_Records from a dataset_

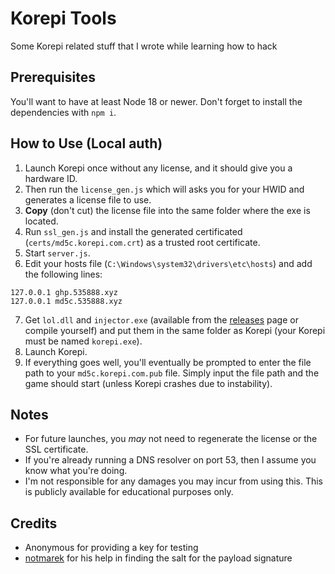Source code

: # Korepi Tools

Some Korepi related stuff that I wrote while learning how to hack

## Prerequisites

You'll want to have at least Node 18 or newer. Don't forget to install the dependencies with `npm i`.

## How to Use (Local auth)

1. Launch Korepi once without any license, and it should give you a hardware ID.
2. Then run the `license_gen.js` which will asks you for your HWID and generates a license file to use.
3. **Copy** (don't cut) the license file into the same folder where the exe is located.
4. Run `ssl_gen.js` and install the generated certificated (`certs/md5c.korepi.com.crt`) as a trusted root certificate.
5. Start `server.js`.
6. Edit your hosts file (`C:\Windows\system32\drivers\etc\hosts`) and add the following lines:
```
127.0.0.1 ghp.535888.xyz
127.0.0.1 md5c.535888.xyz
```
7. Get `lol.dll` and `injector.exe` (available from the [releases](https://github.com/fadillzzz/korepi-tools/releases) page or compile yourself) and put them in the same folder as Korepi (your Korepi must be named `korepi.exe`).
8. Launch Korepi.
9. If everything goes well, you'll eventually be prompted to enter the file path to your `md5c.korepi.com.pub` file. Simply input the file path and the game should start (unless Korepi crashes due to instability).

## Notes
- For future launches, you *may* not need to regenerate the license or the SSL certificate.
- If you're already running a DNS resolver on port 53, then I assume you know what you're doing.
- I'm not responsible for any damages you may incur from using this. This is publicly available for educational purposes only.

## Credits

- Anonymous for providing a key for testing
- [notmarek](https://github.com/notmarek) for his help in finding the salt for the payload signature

...

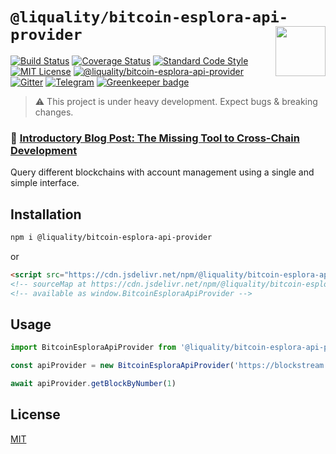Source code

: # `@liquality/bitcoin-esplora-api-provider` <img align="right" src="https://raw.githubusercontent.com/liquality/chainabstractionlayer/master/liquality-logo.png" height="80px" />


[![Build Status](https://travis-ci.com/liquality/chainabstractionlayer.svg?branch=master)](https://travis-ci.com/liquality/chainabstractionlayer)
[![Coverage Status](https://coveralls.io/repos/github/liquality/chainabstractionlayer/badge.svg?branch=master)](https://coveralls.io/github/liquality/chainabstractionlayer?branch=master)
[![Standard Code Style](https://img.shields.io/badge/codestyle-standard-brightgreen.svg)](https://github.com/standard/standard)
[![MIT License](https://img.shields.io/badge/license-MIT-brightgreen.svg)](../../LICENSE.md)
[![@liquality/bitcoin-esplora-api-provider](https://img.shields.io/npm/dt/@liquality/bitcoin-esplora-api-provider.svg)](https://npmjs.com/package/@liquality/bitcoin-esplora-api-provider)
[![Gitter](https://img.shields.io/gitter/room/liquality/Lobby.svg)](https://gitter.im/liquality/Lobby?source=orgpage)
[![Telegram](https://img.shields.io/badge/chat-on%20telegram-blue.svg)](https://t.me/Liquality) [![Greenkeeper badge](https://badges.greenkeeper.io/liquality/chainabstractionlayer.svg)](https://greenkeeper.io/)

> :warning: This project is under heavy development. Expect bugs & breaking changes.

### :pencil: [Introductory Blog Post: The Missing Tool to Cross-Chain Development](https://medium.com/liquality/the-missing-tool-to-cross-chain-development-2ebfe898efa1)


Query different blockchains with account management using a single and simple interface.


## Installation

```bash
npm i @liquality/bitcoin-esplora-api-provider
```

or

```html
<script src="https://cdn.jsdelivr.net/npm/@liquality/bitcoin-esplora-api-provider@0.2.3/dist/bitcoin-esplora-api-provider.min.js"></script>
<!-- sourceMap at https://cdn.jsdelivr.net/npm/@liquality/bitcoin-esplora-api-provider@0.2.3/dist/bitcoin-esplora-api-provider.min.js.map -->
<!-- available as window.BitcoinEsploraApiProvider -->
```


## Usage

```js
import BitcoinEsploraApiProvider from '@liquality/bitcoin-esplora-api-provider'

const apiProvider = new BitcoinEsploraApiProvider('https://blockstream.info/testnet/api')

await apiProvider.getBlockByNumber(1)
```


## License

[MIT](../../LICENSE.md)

---

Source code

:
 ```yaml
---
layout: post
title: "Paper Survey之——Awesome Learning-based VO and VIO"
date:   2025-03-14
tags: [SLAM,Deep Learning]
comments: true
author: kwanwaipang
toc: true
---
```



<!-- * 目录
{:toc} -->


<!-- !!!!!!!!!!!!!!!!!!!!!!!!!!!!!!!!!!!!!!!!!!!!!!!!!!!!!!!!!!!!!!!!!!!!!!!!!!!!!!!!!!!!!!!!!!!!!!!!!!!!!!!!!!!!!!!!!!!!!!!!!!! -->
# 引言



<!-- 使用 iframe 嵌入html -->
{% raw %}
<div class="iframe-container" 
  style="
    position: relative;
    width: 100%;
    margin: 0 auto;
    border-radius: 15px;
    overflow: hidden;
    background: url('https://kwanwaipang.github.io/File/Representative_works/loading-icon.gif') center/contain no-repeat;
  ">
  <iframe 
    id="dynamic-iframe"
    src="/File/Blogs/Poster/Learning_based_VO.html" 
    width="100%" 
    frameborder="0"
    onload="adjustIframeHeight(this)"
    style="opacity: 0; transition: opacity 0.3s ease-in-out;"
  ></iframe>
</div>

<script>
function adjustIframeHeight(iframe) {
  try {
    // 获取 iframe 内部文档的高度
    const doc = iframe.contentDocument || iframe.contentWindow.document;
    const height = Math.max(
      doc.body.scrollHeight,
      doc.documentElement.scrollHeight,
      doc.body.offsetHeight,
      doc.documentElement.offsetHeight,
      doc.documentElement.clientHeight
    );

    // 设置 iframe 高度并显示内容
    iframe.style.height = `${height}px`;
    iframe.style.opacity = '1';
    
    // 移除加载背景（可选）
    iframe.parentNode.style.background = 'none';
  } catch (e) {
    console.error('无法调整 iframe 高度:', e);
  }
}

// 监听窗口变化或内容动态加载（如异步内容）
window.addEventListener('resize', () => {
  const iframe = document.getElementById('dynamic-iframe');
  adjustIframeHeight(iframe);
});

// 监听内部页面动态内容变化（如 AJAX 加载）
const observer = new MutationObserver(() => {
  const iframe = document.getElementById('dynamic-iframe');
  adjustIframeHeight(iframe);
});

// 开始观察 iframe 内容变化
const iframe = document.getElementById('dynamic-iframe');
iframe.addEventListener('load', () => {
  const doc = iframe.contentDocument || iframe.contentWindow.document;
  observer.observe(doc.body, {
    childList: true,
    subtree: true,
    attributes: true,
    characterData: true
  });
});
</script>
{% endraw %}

_EXERCISE REQUIREMENTS_
Pull out the lines above in which the word "addEventListener" appears.

_RESPONSE FOR THIS EXERCISE_
window.addEventListener('resize', () => {
iframe.addEventListener('load', () => {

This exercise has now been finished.